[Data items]
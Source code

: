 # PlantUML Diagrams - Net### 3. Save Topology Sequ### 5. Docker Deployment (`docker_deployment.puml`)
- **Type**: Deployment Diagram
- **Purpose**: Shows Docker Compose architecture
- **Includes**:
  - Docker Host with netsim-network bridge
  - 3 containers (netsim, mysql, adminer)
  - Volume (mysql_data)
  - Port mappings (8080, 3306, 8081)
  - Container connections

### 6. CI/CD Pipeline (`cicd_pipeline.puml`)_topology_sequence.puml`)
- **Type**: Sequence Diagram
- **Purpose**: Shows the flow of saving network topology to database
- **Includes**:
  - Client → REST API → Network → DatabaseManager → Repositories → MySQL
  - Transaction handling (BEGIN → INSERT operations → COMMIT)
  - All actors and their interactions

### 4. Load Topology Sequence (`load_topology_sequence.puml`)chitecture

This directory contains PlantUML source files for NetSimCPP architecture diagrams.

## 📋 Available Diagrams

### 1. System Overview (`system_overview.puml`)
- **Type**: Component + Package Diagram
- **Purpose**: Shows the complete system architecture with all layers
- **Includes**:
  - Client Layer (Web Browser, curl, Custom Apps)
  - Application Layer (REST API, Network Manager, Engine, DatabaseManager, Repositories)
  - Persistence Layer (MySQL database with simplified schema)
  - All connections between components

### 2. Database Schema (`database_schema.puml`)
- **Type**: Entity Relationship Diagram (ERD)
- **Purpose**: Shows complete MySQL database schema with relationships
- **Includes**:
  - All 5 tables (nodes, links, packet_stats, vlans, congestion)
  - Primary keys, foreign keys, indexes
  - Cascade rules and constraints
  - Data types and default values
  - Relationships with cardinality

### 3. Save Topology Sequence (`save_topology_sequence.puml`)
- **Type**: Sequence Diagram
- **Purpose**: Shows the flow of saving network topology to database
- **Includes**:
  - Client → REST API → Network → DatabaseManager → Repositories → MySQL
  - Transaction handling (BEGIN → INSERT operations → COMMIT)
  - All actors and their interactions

** WORK TASK **
Return only the lines of the records in which the string "architecture" appears.

** RESULT **
- **Purpose**: Shows Docker Compose architecture
This directory contains PlantUML source files for NetSimCPP architecture diagrams.
- **Purpose**: Shows the complete system architecture with all layers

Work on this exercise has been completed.